Abbiamo iniziato la nostra avventura sul web con energia ed entusiasmo e con anche un po’ di timore che non ci leggesse nessuno. Il nostro blog parla di viaggi e di cibo, argomenti abbastanza diffusi in rete e dopo poche settimane ci siamo rese conto che trovare una nicchia, un’alternativa a tanti altri blog era assolutamente necessario. Ci voleva una categoria precisa che aiutava viaggiatori di uno specifico gruppo.
Dopo averci riflettuto abbiamo messo in primo piano la cosa che più ci piace: i viaggi on the road. Adoriamo pianificare viaggi, itinerari e creare percorsi nuovi da quelli che si vedono online. Le possibilità sono pressoché infinite e le scelte sono sempre più importanti.
Scelte e posizioni
Se ci pensiamo bene facciamo scelte ogni secondo della nostra giornata. E’ un po’ come succede quando vai al supermercato e la marca di bagnoschiuma che acquisti ogni settimana è esaurita. Cerchi un’alternativa che magari sia più economica o di qualità superiore. Le possibilità sono molteplici e non sai a priori se la tua scelta sarà giusta o sbagliata.

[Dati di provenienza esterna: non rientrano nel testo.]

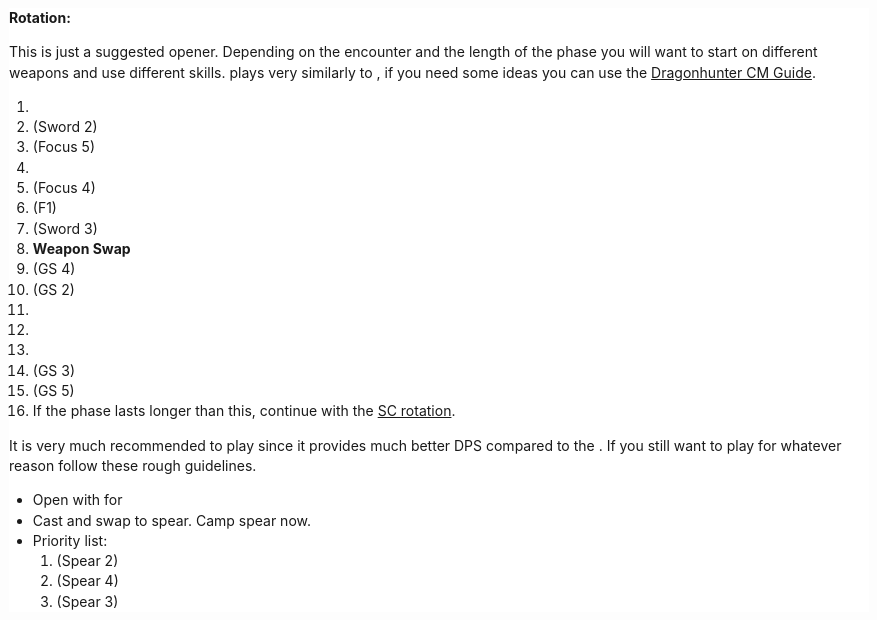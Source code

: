 **Rotation:**

This is just a suggested opener. Depending on the encounter and the length of the phase you will want to start on different weapons and use different skills. <Specialization name="Willbender" text="Power Willbender"/> plays very similarly to <Specialization name="Dragonhunter" text="Power Dragonhunter"/>, if you need some ideas you can use the [Dragonhunter CM Guide](/cm-guides/guardian/power-dragonhunter/static/).

1.  <Skill name="banesignet" profession="guardian"/>
2.  <Skill name="Symbol of Blades" profession="guardian"/> (Sword 2)
3.  <Skill name="Shield of Wrath" profession="guardian"/> (Focus 5)
4.  <Skill name="Sword of Justice" profession="guardian"/>
5.  <Skill name="Ray of Judgment" profession="guardian"/> (Focus 4)
6.  <Skill name="Rushing Justice" profession="guardian"/> (F1)
7.  <Skill name="Zealotsdefense" profession="guardian"/> (Sword 3)
8.  **Weapon Swap**
9.  <Skill name="Symbol of Resolution" profession="guardian"/> (GS 4)
10. <Skill name="Whirling Wrath" profession="guardian"/> (GS 2)
11. <Skill name="Whirling Light" profession="guardian"/>
12. <Skill name="Sword of Justice" profession="guardian"/>
13. <Skill name="Sword of Justice" profession="guardian"/>
14. <Skill name="Leap of Faith" profession="guardian"/> (GS 3)
15. <Skill name="Binding Blade" profession="guardian"/> (GS 5)
16. If the phase lasts longer than this, continue with the [SC rotation](https://snowcrows.com/builds/guardian/willbender/power-willbender).

</Card>
</Advanced>

<Card title="Golem Rotation">

<Video youtube="-OiH1BLuJpo" caption="by Nagy"/>
</Card>

</GridItem>


</Grid>

<Divider text="Underwater combat"/>

It is very much recommended to play <BuildLink build="Condi Firebrand" specialization="Firebrand"/> since it provides much better DPS compared to the <Specialization text="Power Willbender" name="Willbender"/>. If you still want to play <Specialization text="Power Willbender" name="Willbender"/> for whatever reason follow these rough guidelines.

- Open with <Skill name="refraction"/> for <Boon name="resolution"/>
- Cast <Skill name="purify"/> and swap to spear. Camp spear now.
- Priority list:
  1.  <Skill name="Zealots flurry"/> (Spear 2)
  2.  <Skill name="Symbol of spears"/> (Spear 4)
  3.  <Skill name="brilliance"/> (Spear 3)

Ma è inevitabile. Scegliamo e a volte si sbaglia. Ma è proprio al supermercato che abbiamo fatto un’altra scelta importante. Una di quelle che ha avuto un impatto molto più pesante nella nostra vita. Un giorno giravamo tra i corridoi di un supermercato vicino casa e non sappiamo bene come, ma una confezione di merendine ha attirato la nostra attenzione. E come poteva passare inosservata!
La confezione era costituita da 4 involucri: un cartoncino esterno semitrasparente, un porta merende generale interno in plastica dura, trasparente, ogni merendina avvolta da un sacchettino di plastica trasparente colorata e adagiata comodamente in pirottini di carta bianca. Otto merendine confezionate come se fossero delle bombe radioattive. Ebbene, non ci è piaciuto. Ovviamente non le abbiamo comprate, ma da quel momento abbiamo iniziato a ragionare sull’utilizzo massivo e inutile della plastica e alle eventuali alternative.
A distanza di qualche settimana abbiamo ridotto la plastica nella nostra quotidianità e ci siamo focalizzate su alcuni prodotti che potevano tornare utili anche durante i nostri viaggi. Quanti di noi ogni volta che siamo in procinto di partire iniziano a sudare per la quantità di liquidi da inserire nel bagaglio, sperando che non si aprano a sorpresa inondandoci tutti i nostri averi? Ecco a noi capitava sempre. Prima di … cercare alternative ecologiche!
Alternative plastic free da portare in viaggio
Negli ultimi mesi ci siamo impegnate nella ricerca e abbiamo provato alcuni prodotti naturali, plastic free e riciclabili al 100%. Ci siamo trovate così bene che oramai fanno parte della nostra vita. Non pensavamo, ma anche l’approccio zero waste ha cambiato il nostro modo di valutare le cose, serve solo più consapevolezza.

In questa lista trovate tutti gli articoli che ormai fanno parte della nostra quotidianità e che vi consigliamo di provare almeno una volta (la lista verrà aggiornata):
- Acqua in bottiglia di vetro (da sempre)
- Borraccia in vetro
- Shampoo e balsamo solido
- Sapone vegetale
- Scaglie di sapone naturale per lavatrice
- Deodorante solido
- Assorbenti in cotone
- Cotton fioc in bamboo
- Dentifricio in tubi di alluminio o in vetro
- Spugnette di luffa
- Pellicola di mais
- Tovaglioli e fazzoletti di stoffa
- Cialde di caffè compostabili
- Borse in cotone

Per il settore alimentare cerchiamo di acquistare sempre verdure e frutta di stagione, sfuse, meglio se a km zero. A volte basta davvero poco per migliorare la nostra quotidianità e dare una mano all’ambiente, basta volerlo.
Ma cosa ne pensano gli italiani? Difficile dirlo. Abbiamo letto un articolo su un quotidiano nazionale, dove la notizia di una possibile tassa sulla plastica ha reso irrequieti molti dei nostri concittadini.
Detto questo, crediamo che ci sia ancora tanto da fare! Noi, con il nostro blog cercheremo di promuovere più spesso iniziative per diffondere il pensiero plastic free e zero waste, perchè eliminare gli sprechi è possibile soprattutto quando ci si rende conto che gli sprechi sono spesso un’abitudine, non una necessità.